Y encima lo del meñique. ¿Por qué señalaba con el meñique? ¿Era más elegante? ¿Hacía juego con el traje de rayitas azules? ¿O es que el hombre tenía algo que ocultar? No había forma de verle los otros dedos, los tenía todo el rato doblados hacia la palma y quedaban fuera de la vista. Quizá tuviese algún eccema o síntomas de una enfermedad incurable.

—¿Rematadas?

—Sí, rematadas con romero. Rematadas quiere decir…

—Sé lo que quiere decir —repliqué secamente y quizá también demasiado alto, pues el hombre y la mujer de la mesa de al lado interrumpieron su conversación y nos miraron: un hombre con una barba enorme que casi le cubría toda la cara, y una mujer demasiado joven para él, que debía de rondar los treinta; su segunda esposa, pensé, o un ligue de una noche al que intenta impresionar trayéndola a un restaurante como este—. Ya sé que no significa que las aceitunas hayan sido rematadas en el sentido de «asesinadas» o «abatidas a balazos» —continué, bajando un poco el tono.

Con el rabillo del ojo, vi que Claire había desviado la cabeza y miraba hacia fuera. No era un buen comienzo; la velada ya estaba arruinada de antemano y yo no debía arruinarla todavía más, y aún menos para mi esposa.

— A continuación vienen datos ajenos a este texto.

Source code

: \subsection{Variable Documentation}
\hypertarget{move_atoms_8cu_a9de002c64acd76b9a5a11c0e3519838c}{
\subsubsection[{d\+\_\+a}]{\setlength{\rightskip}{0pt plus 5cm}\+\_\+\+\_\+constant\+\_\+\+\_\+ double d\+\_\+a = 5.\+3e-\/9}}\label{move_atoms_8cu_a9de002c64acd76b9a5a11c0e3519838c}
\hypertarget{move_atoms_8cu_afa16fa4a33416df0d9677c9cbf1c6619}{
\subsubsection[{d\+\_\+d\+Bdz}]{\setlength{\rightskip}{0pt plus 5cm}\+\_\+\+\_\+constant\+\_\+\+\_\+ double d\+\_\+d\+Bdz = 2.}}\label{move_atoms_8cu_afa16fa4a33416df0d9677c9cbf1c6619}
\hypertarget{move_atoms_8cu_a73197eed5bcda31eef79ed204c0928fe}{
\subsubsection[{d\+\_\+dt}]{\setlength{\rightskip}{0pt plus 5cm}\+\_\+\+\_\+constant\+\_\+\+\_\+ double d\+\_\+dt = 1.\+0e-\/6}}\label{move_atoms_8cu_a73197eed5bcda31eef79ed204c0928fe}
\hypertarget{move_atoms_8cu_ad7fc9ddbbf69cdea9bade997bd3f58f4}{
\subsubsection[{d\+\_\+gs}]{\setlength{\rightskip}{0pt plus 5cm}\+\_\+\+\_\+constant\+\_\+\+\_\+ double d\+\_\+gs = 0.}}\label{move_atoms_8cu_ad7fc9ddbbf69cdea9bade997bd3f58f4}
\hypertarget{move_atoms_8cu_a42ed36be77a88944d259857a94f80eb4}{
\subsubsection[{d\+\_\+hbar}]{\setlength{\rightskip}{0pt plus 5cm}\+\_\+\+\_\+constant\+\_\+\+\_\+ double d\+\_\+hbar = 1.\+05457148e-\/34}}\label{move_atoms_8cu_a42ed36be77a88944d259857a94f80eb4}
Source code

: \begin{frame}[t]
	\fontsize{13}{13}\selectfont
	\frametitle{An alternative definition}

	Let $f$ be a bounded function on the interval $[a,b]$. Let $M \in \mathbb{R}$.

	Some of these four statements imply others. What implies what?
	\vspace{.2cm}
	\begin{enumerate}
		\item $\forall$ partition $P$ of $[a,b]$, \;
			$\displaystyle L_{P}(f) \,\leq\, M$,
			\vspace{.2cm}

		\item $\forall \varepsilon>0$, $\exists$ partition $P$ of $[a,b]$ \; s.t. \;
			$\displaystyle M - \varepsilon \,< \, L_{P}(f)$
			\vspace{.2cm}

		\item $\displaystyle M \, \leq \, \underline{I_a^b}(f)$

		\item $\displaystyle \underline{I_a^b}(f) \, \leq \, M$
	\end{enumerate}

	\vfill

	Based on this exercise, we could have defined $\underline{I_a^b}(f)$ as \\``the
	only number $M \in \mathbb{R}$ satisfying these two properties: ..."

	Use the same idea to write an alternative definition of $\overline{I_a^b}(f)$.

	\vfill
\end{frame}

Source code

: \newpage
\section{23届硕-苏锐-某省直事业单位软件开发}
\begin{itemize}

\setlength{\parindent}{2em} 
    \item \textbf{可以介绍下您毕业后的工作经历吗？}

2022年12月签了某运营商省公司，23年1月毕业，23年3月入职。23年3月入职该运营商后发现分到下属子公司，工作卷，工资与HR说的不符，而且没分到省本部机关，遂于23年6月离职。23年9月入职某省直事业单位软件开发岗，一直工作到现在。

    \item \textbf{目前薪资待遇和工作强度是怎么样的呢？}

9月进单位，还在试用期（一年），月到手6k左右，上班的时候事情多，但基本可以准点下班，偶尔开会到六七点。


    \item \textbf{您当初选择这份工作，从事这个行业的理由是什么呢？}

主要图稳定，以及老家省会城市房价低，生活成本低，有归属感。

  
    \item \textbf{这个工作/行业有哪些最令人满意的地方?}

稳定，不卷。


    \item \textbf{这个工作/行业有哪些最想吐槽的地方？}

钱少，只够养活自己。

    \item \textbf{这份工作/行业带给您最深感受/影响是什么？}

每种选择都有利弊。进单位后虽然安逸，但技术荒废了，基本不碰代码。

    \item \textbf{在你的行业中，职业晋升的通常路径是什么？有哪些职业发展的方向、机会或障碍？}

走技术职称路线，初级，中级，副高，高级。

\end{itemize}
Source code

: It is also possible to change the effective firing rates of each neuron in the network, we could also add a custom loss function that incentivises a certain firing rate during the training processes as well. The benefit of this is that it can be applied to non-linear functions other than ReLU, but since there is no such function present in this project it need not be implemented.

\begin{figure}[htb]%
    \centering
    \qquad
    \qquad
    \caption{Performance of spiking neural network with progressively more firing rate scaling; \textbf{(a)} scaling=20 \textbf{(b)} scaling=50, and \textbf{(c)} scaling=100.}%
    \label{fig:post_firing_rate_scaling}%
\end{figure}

Pero entonces, el maître hizo algo con lo que yo no contaba: había esperado que se le abriera la boca de par en par, que empezara a temblarle el labio inferior y quizá que le subiesen los colores, y que, a continuación, balbuceara vagas excusas (algo que le obligasen a decir, un código de conducta para los clientes impertinentes y maleducados), pero se echó a reír. Y con una risa franca, no una risita fingida o de circunstancias.

—Le ruego me disculpe —dijo, llevándose la mano a la boca, con los dedos doblados aún hacia la palma como cuando señalaba las aceitunas, sólo el meñique seguía sobresaliendo—. Nunca se me había ocurrido verlo así.